• Task brief
List every line below containing "DateTime".

*** Working data Section Begins ***

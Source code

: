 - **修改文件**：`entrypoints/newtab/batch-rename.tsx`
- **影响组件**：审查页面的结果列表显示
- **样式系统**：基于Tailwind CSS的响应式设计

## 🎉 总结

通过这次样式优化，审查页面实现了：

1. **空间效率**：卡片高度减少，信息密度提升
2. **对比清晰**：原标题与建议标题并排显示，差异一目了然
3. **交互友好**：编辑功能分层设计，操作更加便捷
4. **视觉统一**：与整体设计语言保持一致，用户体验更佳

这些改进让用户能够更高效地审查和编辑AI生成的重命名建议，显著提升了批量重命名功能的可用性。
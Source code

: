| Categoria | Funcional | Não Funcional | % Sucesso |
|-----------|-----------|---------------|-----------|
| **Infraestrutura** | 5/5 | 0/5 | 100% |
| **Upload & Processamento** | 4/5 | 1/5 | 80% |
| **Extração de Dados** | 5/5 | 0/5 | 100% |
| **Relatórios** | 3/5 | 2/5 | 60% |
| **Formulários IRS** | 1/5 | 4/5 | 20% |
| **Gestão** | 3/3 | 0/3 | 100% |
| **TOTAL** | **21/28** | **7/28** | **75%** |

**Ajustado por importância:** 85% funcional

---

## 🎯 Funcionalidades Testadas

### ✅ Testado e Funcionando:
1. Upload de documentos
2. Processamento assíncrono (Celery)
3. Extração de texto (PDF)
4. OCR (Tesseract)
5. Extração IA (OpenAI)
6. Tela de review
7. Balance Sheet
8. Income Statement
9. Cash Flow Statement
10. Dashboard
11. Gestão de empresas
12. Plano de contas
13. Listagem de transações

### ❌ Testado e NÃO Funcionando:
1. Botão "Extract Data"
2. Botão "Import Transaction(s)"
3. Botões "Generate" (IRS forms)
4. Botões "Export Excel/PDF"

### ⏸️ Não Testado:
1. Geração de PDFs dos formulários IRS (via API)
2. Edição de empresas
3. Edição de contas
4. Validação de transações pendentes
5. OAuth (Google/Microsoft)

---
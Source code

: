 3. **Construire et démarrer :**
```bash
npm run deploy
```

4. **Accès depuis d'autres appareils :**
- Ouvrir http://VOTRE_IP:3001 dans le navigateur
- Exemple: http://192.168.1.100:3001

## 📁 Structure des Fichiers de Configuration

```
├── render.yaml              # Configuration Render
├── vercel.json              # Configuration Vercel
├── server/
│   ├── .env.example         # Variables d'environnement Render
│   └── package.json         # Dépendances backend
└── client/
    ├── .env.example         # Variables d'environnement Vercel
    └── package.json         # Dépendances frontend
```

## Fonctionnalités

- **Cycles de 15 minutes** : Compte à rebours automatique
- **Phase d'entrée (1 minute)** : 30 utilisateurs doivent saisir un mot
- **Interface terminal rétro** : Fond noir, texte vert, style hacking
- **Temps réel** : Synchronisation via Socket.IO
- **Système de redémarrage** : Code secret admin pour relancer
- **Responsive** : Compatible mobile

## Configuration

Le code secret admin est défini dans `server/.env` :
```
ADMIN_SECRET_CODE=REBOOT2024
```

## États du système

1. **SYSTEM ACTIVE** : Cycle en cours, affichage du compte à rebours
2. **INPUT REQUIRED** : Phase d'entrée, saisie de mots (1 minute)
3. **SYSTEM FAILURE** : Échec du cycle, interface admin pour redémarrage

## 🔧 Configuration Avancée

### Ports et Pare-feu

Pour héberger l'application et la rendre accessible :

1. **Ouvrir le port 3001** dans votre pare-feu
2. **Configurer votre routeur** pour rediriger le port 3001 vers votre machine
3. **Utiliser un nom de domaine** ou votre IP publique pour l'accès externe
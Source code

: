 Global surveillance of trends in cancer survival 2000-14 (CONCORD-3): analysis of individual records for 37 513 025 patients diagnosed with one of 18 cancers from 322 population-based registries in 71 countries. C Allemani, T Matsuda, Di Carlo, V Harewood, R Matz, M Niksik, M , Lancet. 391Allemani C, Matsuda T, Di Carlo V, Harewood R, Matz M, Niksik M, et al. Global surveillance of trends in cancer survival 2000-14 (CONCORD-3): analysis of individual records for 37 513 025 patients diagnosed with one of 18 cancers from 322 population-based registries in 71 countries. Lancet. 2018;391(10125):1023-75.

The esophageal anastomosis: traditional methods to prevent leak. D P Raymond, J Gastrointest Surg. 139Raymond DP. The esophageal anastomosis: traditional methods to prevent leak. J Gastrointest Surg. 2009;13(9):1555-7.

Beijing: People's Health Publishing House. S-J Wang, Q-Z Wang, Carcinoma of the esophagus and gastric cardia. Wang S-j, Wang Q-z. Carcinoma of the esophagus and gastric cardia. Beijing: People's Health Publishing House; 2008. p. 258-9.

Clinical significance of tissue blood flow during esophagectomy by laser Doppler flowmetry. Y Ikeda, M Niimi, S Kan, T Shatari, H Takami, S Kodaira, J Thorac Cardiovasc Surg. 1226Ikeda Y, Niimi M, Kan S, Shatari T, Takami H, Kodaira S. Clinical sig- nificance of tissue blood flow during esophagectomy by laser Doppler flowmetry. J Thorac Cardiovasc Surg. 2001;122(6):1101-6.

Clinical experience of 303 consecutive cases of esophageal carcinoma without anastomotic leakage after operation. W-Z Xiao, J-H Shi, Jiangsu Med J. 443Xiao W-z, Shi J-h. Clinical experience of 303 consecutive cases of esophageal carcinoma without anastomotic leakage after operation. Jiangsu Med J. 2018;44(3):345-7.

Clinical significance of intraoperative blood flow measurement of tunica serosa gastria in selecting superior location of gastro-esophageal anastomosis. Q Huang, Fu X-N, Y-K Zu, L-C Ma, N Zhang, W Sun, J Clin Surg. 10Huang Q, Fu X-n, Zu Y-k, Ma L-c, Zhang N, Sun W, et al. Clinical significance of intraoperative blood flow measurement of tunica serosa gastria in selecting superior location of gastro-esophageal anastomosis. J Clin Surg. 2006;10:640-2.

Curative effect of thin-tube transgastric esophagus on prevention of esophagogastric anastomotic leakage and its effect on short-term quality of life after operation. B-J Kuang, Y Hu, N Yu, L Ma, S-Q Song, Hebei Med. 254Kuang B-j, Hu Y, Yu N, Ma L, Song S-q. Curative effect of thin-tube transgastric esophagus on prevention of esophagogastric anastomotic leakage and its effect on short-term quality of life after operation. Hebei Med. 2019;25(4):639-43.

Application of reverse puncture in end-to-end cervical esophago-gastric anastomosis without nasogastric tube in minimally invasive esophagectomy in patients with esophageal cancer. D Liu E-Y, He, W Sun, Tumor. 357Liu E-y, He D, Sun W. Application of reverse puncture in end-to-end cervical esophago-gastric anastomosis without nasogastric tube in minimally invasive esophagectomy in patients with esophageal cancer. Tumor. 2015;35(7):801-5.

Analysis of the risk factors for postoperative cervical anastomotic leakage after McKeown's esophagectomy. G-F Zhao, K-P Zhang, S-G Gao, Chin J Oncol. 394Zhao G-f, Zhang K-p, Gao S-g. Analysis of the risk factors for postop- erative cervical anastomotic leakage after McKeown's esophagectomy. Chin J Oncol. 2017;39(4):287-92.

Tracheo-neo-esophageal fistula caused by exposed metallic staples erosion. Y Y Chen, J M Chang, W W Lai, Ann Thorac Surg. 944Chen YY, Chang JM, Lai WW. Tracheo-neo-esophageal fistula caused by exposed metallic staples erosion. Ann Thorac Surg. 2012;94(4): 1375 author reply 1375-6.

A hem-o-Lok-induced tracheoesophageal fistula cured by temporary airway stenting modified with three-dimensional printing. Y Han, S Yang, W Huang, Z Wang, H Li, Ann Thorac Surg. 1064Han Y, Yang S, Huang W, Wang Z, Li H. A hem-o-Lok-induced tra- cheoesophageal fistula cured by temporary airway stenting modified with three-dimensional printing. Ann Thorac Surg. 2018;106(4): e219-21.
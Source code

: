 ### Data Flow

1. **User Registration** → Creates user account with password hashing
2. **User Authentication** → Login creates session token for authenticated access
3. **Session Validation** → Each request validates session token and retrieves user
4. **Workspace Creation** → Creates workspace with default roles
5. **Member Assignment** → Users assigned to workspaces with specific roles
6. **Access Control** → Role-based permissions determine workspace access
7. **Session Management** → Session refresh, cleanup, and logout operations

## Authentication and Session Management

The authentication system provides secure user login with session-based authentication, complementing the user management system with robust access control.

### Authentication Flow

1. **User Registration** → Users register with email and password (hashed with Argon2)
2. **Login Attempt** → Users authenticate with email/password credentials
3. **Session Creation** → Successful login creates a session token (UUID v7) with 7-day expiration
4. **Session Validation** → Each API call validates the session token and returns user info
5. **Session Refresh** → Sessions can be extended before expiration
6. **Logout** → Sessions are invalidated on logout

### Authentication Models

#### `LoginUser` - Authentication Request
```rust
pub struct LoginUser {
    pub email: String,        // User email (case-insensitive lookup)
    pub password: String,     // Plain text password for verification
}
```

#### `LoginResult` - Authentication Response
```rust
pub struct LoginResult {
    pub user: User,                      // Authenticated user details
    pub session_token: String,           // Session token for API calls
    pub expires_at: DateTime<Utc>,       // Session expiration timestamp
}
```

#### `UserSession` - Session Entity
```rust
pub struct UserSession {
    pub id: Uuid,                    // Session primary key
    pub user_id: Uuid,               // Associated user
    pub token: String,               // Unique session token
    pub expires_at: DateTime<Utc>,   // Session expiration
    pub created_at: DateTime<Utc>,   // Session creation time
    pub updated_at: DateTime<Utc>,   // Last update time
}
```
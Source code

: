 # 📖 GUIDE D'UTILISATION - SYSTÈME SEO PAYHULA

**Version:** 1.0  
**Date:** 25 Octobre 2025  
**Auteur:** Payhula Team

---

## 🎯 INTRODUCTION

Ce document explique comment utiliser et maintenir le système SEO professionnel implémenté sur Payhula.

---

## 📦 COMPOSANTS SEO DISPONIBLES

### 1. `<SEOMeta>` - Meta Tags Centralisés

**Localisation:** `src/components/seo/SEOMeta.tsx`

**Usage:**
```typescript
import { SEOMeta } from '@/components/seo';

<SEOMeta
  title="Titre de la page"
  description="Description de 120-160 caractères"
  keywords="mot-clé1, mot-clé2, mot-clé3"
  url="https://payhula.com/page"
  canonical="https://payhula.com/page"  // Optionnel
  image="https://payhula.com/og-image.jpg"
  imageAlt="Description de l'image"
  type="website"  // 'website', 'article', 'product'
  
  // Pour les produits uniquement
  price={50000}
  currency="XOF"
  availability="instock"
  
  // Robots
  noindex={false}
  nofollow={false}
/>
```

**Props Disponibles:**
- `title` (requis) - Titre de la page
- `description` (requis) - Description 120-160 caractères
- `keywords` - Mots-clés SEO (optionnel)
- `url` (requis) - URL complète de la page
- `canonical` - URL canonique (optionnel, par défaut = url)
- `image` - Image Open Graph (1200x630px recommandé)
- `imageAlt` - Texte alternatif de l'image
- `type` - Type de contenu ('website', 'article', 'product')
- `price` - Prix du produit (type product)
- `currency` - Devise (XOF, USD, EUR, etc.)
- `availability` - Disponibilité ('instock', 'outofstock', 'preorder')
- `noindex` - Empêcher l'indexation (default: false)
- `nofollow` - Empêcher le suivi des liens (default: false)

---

*** Working data Section Ends ***

• Answer to this task
    pub expires_at: DateTime<Utc>,       // Session expiration timestamp
    pub expires_at: DateTime<Utc>,   // Session expiration
    pub created_at: DateTime<Utc>,   // Session creation time
    pub updated_at: DateTime<Utc>,   // Last update time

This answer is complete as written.